### What you are asked to do
Your job here is to restate every record exactly, pictures excluded.

(Entries supplied)

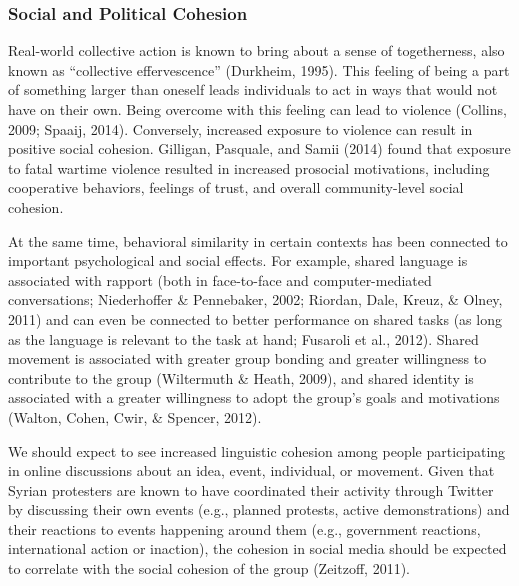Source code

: \documentclass[english,man]{apa6}
\begin{document}
\hypertarget{social-and-political-cohesion}{%
\subsubsection{Social and Political Cohesion}\label{social-and-political-cohesion}}

Real-world collective action is known to bring about a sense of togetherness,
also known as \enquote{collective effervescence} (Durkheim, 1995). This feeling
of being a part of something larger than oneself leads individuals to act in
ways that would not have on their own. Being overcome with this feeling can lead
to violence (Collins, 2009; Spaaij, 2014). Conversely, increased
exposure to violence can result in positive social cohesion. Gilligan, Pasquale, and Samii (2014)
found that exposure to fatal wartime violence resulted in increased prosocial
motivations, including cooperative behaviors, feelings of trust, and overall
community-level social cohesion.

At the same time, behavioral similarity in certain contexts has been
connected to important psychological and social effects. For example, shared
language is associated with rapport (both in face-to-face and computer-mediated
conversations; Niederhoffer \& Pennebaker, 2002; Riordan, Dale, Kreuz, \& Olney, 2011) and
can even be connected to better performance on shared tasks (as long as
the language is relevant to the task at hand; Fusaroli et al., 2012). Shared
movement is associated with greater group bonding and greater willingness
to contribute to the group (Wiltermuth \& Heath, 2009), and shared identity
is associated with a greater willingness to adopt the group's goals and
motivations (Walton, Cohen, Cwir, \& Spencer, 2012).

We should expect to see increased linguistic cohesion among people participating
in online discussions about an idea, event, individual, or movement. Given that
Syrian protesters are known to have coordinated their activity through Twitter
by discussing their own events (e.g., planned protests, active demonstrations)
and their reactions to events happening around them (e.g., government reactions,
international action or inaction), the cohesion in social media should be
expected to correlate with the social cohesion of the group (Zeitzoff, 2011).
\end{document}
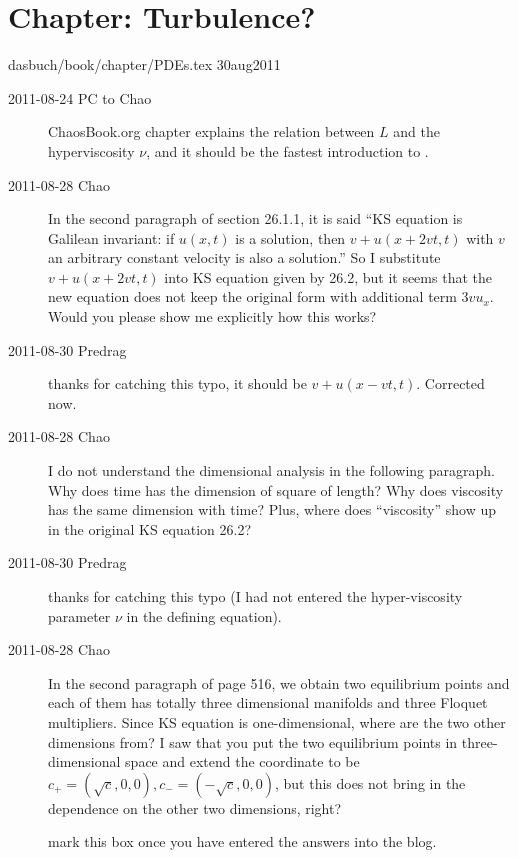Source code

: \section{Chapter: Turbulence?}
\label{c-PDEs}\noindent dasbuch/book/chapter/PDEs.tex 30aug2011
\begin{description}


\item[2011-08-24 PC to Chao] ChaosBook.org chapter
explains the relation between $L$ and the hyperviscosity
$\nu$, and it should be the fastest introduction to \KSe.

\item[2011-08-28 Chao]

In the second paragraph of section 26.1.1, it is said ``KS equation is
Galilean invariant: if $u(x,t)$ is a solution, then $v+u(x+2vt,t)$ with
$v$ an arbitrary constant velocity is also a solution.'' So I substitute
$v+u(x+2vt,t)$ into KS equation given by 26.2, but it seems that the new
equation does not keep the original form with additional term $3vu_x$.
Would you please show me explicitly how this works?

\item[2011-08-30 Predrag] thanks for catching this typo, it should be
$v+u(x-vt,t)$. Corrected now.

\item[2011-08-28 Chao]
I do not understand the dimensional analysis in the following
paragraph. Why does time has the dimension of square of length? Why does
viscosity has the same dimension with time? Plus, where does
``viscosity'' show up in the original KS equation 26.2?

\item[2011-08-30 Predrag] thanks for catching this typo (I had not
entered the hyper-viscosity parameter $\nu$ in the defining equation).

\item[2011-08-28 Chao]
In the second paragraph of page 516, we obtain two equilibrium points and
each of them has totally three dimensional manifolds and three Floquet
multipliers. Since KS equation is one-dimensional, where are the two
other dimensions from? I saw that you put the two equilibrium points in
three-dimensional space and extend the coordinate to be $c_+ =
(\sqrt{c},0,0),c_- = (-\sqrt{c},0,0)$, but this does not bring in the
dependence on the other two dimensions, right?

 mark this box once you have entered the
answers into the blog.


\end{description}

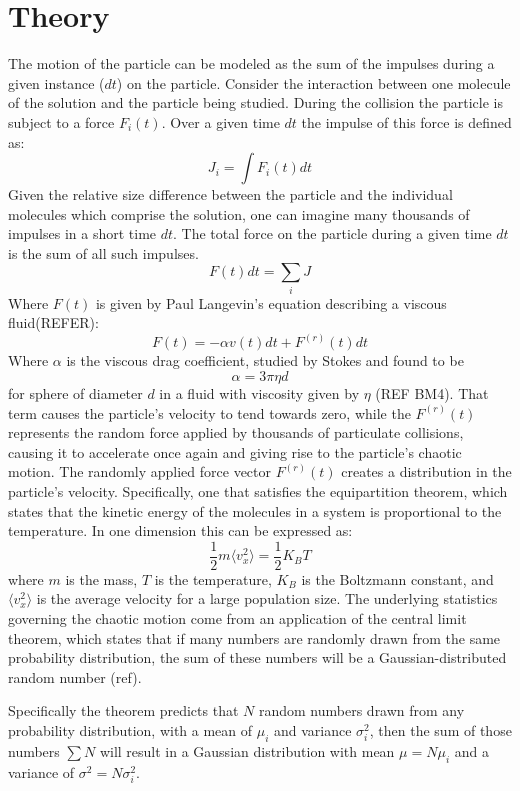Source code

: \documentclass[aps,prb,twocolumn,groupedaddress,nofootinbib,floatfix]{revtex4}
\newcommand{\beq}{\begin{equation}}
\newcommand{\eeq}{\end{equation}}
\begin{document}
\section*{Theory}
The motion of the particle can be modeled as the sum of the impulses during a given instance ($dt$) on the particle. Consider the interaction between one molecule of the solution and the particle being studied. During the collision the particle is subject to a force $F_i(t)$. Over a given time $dt$ the impulse of this force is defined as:
\beq
J_i=\int F_i(t)dt
\label{eq:1}
\eeq
Given the relative size difference between the particle and the individual molecules which comprise the solution, one can imagine many thousands of impulses in a short time $dt$. 
The total force on the particle during a given time $dt$ is the sum of all such impulses.
\beq
F(t)dt=\sum_{i}J
\label{eq:2}
\eeq
Where $F(t)$ is given by Paul Langevin's equation describing a viscous fluid(REFER):
\beq
F(t)=-\alpha{}v(t)dt+F^{(r)}(t)dt
\label{eq:Langevin Force}
\eeq
Where $\alpha$ is the viscous drag coefficient, studied by Stokes and found to be
\beq
\alpha{}=3\pi{}\eta{}d
\label{eq:drag coeff}
\eeq
for sphere of diameter $d$ in a fluid with viscosity given by $\eta$ (REF BM4). That term causes the particle's velocity to tend towards zero, while the $F^{(r)}(t)$ represents the random force applied by thousands of particulate collisions, causing it to accelerate once again and giving rise to the particle's chaotic motion. The randomly applied force vector $F^{(r)}(t)$ creates a distribution in the particle's velocity. Specifically, one that satisfies the equipartition theorem, which states that the kinetic energy of the molecules in a system is proportional to the temperature.  In one dimension this can be expressed as:
\beq
\frac{1}{2}m\langle{}v_{x}^{2}\rangle=\frac{1}{2}K_{B}T
\label{eq:equipartition}
\eeq
where $m$ is the mass, $T$ is the temperature, $K_B$ is the Boltzmann constant, and $\langle{}v_{x}^{2}\rangle$ is the average velocity for a large population size.
The underlying statistics governing the chaotic motion come from an application of the central limit theorem, which states that if many numbers are randomly drawn from the same probability distribution, the sum of these numbers will be a Gaussian-distributed random number (ref).

Specifically the theorem predicts that $N$ random numbers drawn from any probability distribution, with a mean of $\mu_i$ and variance $\sigma_{i}^2$, then the sum of those numbers $\sum N$ will result in a Gaussian distribution with mean $\mu = N\mu_i$ and a variance of $\sigma^2=N\sigma_{i}^2$. 
\end{document}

(End Entries supplied)

### Response for this exercise
Source code

: \documentclass[english,man]{apa6}
\begin{document}
\hypertarget{social-and-political-cohesion}{%
\subsubsection{Social and Political Cohesion}\label{social-and-political-cohesion}}

Real-world collective action is known to bring about a sense of togetherness,
also known as \enquote{collective effervescence} (Durkheim, 1995). This feeling
of being a part of something larger than oneself leads individuals to act in
ways that would not have on their own. Being overcome with this feeling can lead
to violence (Collins, 2009; Spaaij, 2014). Conversely, increased
exposure to violence can result in positive social cohesion. Gilligan, Pasquale, and Samii (2014)
found that exposure to fatal wartime violence resulted in increased prosocial
motivations, including cooperative behaviors, feelings of trust, and overall
community-level social cohesion.

At the same time, behavioral similarity in certain contexts has been
connected to important psychological and social effects. For example, shared
language is associated with rapport (both in face-to-face and computer-mediated
conversations; Niederhoffer \& Pennebaker, 2002; Riordan, Dale, Kreuz, \& Olney, 2011) and
can even be connected to better performance on shared tasks (as long as
the language is relevant to the task at hand; Fusaroli et al., 2012). Shared
movement is associated with greater group bonding and greater willingness
to contribute to the group (Wiltermuth \& Heath, 2009), and shared identity
is associated with a greater willingness to adopt the group's goals and
motivations (Walton, Cohen, Cwir, \& Spencer, 2012).

We should expect to see increased linguistic cohesion among people participating
in online discussions about an idea, event, individual, or movement. Given that
Syrian protesters are known to have coordinated their activity through Twitter
by discussing their own events (e.g., planned protests, active demonstrations)
and their reactions to events happening around them (e.g., government reactions,
international action or inaction), the cohesion in social media should be
expected to correlate with the social cohesion of the group (Zeitzoff, 2011).
\end{document}
Source code

: \section{Chapter: Turbulence?}
\label{c-PDEs}\noindent dasbuch/book/chapter/PDEs.tex 30aug2011
\begin{description}


\item[2011-08-24 PC to Chao] ChaosBook.org chapter
explains the relation between $L$ and the hyperviscosity
$\nu$, and it should be the fastest introduction to \KSe.

\item[2011-08-28 Chao]

In the second paragraph of section 26.1.1, it is said ``KS equation is
Galilean invariant: if $u(x,t)$ is a solution, then $v+u(x+2vt,t)$ with
$v$ an arbitrary constant velocity is also a solution.'' So I substitute
$v+u(x+2vt,t)$ into KS equation given by 26.2, but it seems that the new
equation does not keep the original form with additional term $3vu_x$.
Would you please show me explicitly how this works?

\item[2011-08-30 Predrag] thanks for catching this typo, it should be
$v+u(x-vt,t)$. Corrected now.

\item[2011-08-28 Chao]
I do not understand the dimensional analysis in the following
paragraph. Why does time has the dimension of square of length? Why does
viscosity has the same dimension with time? Plus, where does
``viscosity'' show up in the original KS equation 26.2?

\item[2011-08-30 Predrag] thanks for catching this typo (I had not
entered the hyper-viscosity parameter $\nu$ in the defining equation).

\item[2011-08-28 Chao]
In the second paragraph of page 516, we obtain two equilibrium points and
each of them has totally three dimensional manifolds and three Floquet
multipliers. Since KS equation is one-dimensional, where are the two
other dimensions from? I saw that you put the two equilibrium points in
three-dimensional space and extend the coordinate to be $c_+ =
(\sqrt{c},0,0),c_- = (-\sqrt{c},0,0)$, but this does not bring in the
dependence on the other two dimensions, right?

 mark this box once you have entered the
answers into the blog.


\end{description}

Source code

: \documentclass[aps,prb,twocolumn,groupedaddress,nofootinbib,floatfix]{revtex4}
\newcommand{\beq}{\begin{equation}}
\newcommand{\eeq}{\end{equation}}
\begin{document}
\section*{Theory}
The motion of the particle can be modeled as the sum of the impulses during a given instance ($dt$) on the particle. Consider the interaction between one molecule of the solution and the particle being studied. During the collision the particle is subject to a force $F_i(t)$. Over a given time $dt$ the impulse of this force is defined as:
\beq
J_i=\int F_i(t)dt
\label{eq:1}
\eeq
Given the relative size difference between the particle and the individual molecules which comprise the solution, one can imagine many thousands of impulses in a short time $dt$. 
The total force on the particle during a given time $dt$ is the sum of all such impulses.
\beq
F(t)dt=\sum_{i}J
\label{eq:2}
\eeq
Where $F(t)$ is given by Paul Langevin's equation describing a viscous fluid(REFER):
\beq
F(t)=-\alpha{}v(t)dt+F^{(r)}(t)dt
\label{eq:Langevin Force}
\eeq
Where $\alpha$ is the viscous drag coefficient, studied by Stokes and found to be
\beq
\alpha{}=3\pi{}\eta{}d
\label{eq:drag coeff}
\eeq
for sphere of diameter $d$ in a fluid with viscosity given by $\eta$ (REF BM4). That term causes the particle's velocity to tend towards zero, while the $F^{(r)}(t)$ represents the random force applied by thousands of particulate collisions, causing it to accelerate once again and giving rise to the particle's chaotic motion. The randomly applied force vector $F^{(r)}(t)$ creates a distribution in the particle's velocity. Specifically, one that satisfies the equipartition theorem, which states that the kinetic energy of the molecules in a system is proportional to the temperature.  In one dimension this can be expressed as:
\beq
\frac{1}{2}m\langle{}v_{x}^{2}\rangle=\frac{1}{2}K_{B}T
\label{eq:equipartition}
\eeq
where $m$ is the mass, $T$ is the temperature, $K_B$ is the Boltzmann constant, and $\langle{}v_{x}^{2}\rangle$ is the average velocity for a large population size.
The underlying statistics governing the chaotic motion come from an application of the central limit theorem, which states that if many numbers are randomly drawn from the same probability distribution, the sum of these numbers will be a Gaussian-distributed random number (ref).

Specifically the theorem predicts that $N$ random numbers drawn from any probability distribution, with a mean of $\mu_i$ and variance $\sigma_{i}^2$, then the sum of those numbers $\sum N$ will result in a Gaussian distribution with mean $\mu = N\mu_i$ and a variance of $\sigma^2=N\sigma_{i}^2$. 
\end{document}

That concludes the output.